It is clear that anti-Semitism is on the rise in the West. However, while it is imperative to condemn and combat the insidieousness of anti-Semitism, we must not in turn scapegoat other marginalized groups for anti-Semitic tragedies.
Columnist Zach Kessel’s recent op-ed, “Anti-Semitism is a problem, not a political tool,” does exactly that. Filled with incongruencies and at times blatant lies, the Islamophobia and anti-Semitism within his own piece are harmful to not only the Jewish community, but black and Muslim communities as well. Kessel’s approach is not genuine in tackling anti-Semitism, and his claim to “see both sides” is misinformed and dangerous. We believe it necessary to push back against the fallacies that go unchecked in his piece.
Kessel opens his piece citing a deleted tweet of US Representative Rashida Tlaib’s (D-Mich.), writing that “Tlaib deleted her tweet and did not offer any further condolences,” after learning that an anti-Semitic shooting had not been perpetrated by white people. In this, Tlaib was initially offering a necessary critique of whiteness. By mischaracterizing Tlaib’s response, Kessel ignores the reality that white supremacy is intimately tied to anti-Semitism regardless of the race of the perpetrators.

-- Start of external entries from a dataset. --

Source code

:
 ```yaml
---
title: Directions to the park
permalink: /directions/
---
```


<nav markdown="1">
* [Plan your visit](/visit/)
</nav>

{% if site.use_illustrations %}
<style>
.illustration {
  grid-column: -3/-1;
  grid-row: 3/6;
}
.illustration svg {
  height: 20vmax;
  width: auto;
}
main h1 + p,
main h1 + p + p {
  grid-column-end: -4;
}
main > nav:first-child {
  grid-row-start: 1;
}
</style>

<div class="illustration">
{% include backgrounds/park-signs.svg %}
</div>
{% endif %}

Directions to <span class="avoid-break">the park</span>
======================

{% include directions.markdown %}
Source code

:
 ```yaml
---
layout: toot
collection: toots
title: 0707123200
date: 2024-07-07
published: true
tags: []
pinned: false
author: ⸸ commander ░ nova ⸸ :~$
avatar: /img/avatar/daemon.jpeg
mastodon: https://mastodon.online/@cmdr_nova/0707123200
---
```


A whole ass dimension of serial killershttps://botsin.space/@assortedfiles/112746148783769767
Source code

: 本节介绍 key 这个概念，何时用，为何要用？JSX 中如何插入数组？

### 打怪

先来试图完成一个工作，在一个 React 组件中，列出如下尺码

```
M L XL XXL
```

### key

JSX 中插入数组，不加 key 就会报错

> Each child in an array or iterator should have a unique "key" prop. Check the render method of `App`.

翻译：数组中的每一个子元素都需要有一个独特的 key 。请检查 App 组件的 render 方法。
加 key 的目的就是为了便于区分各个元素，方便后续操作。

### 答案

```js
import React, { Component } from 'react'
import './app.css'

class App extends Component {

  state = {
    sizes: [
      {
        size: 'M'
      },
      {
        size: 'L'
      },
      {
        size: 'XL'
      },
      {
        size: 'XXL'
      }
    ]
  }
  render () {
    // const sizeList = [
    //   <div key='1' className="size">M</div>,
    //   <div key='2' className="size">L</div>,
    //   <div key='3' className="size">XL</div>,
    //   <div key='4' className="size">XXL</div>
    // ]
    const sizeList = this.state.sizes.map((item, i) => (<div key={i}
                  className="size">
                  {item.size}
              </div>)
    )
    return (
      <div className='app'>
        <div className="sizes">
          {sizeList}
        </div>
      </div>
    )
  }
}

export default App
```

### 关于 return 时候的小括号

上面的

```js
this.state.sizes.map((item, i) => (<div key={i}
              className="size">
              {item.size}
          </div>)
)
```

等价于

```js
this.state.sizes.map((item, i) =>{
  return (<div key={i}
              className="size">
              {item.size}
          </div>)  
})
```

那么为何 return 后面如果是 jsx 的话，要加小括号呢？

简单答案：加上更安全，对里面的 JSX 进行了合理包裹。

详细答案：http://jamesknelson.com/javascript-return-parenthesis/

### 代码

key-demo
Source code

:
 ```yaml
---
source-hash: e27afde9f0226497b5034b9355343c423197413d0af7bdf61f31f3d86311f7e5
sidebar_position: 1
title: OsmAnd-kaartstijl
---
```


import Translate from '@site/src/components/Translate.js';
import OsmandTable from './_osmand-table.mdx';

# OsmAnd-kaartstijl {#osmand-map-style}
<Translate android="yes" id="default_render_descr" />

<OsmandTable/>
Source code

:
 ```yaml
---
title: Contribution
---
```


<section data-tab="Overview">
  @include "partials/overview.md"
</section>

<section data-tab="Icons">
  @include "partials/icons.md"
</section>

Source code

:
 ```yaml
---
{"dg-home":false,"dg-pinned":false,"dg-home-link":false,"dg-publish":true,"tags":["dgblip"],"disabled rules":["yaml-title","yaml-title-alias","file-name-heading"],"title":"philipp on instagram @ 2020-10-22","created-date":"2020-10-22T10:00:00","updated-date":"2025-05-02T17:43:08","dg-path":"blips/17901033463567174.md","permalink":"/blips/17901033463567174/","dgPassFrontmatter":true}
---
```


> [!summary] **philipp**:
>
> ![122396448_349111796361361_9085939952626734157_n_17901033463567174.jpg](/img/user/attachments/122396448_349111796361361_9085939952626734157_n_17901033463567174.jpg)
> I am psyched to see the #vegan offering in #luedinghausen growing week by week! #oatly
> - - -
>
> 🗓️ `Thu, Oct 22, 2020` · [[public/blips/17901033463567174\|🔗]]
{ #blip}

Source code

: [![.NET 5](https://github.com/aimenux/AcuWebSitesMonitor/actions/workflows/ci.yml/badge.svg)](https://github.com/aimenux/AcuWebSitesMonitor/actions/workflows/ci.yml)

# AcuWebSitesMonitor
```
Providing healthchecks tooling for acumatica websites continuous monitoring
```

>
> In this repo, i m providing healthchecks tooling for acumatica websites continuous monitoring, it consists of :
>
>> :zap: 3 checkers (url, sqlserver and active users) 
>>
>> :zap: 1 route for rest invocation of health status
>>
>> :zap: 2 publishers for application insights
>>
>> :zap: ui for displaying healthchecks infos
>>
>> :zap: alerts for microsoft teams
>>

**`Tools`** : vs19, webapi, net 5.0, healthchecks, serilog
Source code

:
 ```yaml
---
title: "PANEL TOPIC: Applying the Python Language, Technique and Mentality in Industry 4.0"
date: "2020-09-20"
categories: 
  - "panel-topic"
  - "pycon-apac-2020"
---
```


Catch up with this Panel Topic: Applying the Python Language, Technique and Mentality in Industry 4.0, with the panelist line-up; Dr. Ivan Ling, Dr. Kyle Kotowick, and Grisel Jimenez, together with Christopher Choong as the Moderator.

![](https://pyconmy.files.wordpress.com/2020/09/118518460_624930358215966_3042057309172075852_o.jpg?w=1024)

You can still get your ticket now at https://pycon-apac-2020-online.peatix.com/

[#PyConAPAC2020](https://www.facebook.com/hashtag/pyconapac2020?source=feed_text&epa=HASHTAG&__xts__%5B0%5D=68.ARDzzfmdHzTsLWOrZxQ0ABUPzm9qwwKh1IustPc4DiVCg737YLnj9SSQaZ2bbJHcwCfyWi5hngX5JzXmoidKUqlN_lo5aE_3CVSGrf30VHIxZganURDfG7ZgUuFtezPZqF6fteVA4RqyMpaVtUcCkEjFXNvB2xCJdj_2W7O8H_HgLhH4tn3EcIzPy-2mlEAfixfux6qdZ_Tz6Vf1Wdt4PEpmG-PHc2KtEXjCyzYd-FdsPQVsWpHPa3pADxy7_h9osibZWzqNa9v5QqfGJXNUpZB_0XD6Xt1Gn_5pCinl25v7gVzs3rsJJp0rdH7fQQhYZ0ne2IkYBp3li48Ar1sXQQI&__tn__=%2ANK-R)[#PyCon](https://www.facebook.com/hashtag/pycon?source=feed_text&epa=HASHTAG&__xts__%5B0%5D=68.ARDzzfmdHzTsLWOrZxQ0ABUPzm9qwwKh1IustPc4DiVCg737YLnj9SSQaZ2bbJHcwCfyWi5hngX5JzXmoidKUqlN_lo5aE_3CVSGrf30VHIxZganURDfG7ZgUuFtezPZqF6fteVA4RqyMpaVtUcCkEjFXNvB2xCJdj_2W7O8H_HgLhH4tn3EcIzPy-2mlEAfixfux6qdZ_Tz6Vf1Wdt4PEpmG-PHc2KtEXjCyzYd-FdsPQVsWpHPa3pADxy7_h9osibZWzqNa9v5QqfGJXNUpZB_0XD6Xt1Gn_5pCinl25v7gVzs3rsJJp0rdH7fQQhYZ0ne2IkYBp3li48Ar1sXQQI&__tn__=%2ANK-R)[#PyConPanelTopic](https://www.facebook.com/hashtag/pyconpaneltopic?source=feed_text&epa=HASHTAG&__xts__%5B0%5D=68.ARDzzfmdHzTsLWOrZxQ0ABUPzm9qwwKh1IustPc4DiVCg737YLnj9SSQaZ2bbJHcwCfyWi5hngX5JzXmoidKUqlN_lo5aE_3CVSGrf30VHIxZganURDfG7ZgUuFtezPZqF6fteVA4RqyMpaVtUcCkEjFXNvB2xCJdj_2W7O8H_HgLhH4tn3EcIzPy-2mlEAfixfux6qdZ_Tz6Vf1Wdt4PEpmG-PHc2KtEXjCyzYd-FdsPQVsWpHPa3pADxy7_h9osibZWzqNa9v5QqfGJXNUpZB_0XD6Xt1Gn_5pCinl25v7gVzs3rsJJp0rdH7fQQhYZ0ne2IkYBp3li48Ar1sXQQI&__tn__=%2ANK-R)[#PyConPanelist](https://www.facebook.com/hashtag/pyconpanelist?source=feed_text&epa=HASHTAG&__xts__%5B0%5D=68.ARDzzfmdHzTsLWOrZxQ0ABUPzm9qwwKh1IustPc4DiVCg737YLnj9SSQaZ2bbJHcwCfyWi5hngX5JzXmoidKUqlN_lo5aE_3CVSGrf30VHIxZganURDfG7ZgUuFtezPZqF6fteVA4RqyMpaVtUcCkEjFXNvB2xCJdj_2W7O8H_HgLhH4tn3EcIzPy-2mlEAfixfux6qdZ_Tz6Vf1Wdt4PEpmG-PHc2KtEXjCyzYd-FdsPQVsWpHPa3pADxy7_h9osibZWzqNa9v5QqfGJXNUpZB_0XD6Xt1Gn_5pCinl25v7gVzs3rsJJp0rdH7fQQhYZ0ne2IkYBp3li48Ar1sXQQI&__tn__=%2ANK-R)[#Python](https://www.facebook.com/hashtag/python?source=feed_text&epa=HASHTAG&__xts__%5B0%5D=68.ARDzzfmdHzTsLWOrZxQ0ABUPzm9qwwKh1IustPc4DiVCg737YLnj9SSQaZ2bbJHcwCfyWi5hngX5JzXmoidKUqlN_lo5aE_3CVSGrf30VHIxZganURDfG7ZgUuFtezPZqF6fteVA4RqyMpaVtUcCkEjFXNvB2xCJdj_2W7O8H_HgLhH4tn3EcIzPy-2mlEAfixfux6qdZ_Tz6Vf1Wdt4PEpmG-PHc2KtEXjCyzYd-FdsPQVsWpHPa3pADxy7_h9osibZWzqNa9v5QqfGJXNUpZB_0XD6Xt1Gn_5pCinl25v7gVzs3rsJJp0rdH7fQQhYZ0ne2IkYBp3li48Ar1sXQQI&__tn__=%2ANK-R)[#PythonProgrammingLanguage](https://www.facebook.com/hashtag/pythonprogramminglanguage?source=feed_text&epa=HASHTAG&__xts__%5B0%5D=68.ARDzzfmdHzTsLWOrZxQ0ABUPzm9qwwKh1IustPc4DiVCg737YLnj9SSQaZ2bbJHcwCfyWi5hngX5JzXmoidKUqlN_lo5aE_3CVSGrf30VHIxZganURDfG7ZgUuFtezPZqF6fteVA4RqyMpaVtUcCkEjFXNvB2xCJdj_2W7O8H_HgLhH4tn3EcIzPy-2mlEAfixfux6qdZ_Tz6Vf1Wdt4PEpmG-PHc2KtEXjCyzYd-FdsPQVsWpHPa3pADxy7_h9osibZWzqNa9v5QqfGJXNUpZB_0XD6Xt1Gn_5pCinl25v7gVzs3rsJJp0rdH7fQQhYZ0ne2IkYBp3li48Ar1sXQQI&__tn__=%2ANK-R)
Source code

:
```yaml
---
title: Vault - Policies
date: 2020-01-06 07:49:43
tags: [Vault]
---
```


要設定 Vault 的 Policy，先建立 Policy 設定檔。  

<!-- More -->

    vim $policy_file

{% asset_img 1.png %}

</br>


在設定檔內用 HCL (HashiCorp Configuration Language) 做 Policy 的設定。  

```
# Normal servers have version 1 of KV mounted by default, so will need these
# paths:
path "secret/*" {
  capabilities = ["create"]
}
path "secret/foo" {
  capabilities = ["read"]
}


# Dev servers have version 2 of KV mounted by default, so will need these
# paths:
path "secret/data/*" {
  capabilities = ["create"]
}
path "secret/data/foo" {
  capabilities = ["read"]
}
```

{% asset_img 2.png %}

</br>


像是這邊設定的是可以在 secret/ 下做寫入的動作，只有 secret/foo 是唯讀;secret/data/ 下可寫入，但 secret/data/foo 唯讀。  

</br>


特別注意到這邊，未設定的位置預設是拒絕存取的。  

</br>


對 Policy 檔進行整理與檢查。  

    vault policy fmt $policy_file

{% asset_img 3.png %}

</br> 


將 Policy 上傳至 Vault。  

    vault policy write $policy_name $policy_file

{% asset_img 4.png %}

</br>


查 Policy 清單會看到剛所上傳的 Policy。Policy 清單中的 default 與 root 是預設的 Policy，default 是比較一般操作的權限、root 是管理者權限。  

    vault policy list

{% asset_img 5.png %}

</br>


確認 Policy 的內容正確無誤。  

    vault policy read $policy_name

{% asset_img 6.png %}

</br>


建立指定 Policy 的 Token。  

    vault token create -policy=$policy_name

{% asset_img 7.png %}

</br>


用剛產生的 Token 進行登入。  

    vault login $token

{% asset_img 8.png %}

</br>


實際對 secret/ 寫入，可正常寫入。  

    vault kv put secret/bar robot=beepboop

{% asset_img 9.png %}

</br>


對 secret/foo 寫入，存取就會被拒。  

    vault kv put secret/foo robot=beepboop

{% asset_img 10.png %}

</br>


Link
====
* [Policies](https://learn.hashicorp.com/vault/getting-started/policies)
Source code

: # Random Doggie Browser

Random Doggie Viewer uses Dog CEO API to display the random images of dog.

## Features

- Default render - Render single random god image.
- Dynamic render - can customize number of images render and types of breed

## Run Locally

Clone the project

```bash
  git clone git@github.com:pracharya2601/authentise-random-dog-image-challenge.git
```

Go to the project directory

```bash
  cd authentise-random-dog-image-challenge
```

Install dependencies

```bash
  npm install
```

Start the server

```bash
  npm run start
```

Instead of locating anti-Semitism within a larger logic of white supremacy, Kessel villifies Representative Tlaib, a non-Jewish person of color who is clearly seeking to forge meaningful alliances with the Jewish community. Further, Kessel’s focus on Tlaib and Omar throughout the piece is uncomfortably Islamophobic and reflects mainstream, white supremacist discourse which attempts to attack Black and Brown Muslim women. In his insincere efforts to critique both the left and right, Kessel misses the mark: white supremacy informs anti-Semitism in America.
Kessel further argues that anti-Semitism exists on the left, yet only references criticisms of Israel. Being critical of violence enacted by a military regime is not an attack on Judaism. Kessel continually conflates anti-Zionism and anti-Semitism — a conflation which is itself anti-Semitic, as it predicates the Jewish faith on support for the Zionist project. His piece plays a part in the larger Zionist project to distort definitions of anti-Semitism to shield Israel from any form of critique. We must be stringent in what we consider anti-Semitic. When one considers anti-Zionist thought to be anti-Semitic, one disingenously uses and manipulates Jewish suffering to erase Palestinian suffering at the hands of Israel.
It is not an attack on Judaism to acknowledge Israel’s violent occupation of Palestine. It is not an attack on Judaism to condemn the 600-plus military checkpoints in the West Bank. The 43 years of occupation of Gaza. The horrifying torture of women. The withholding of water and food. The destruction of homes.
We must denounce Zionism as a settler colonial project steeped in white supremacist ideology, and we cannot tolerate Israel’s refusal to discuss Palestinians’ right to return. It is self-defeating to center the discourse on what can or cannot be said about Israel, rather than on the gross violation of human rights.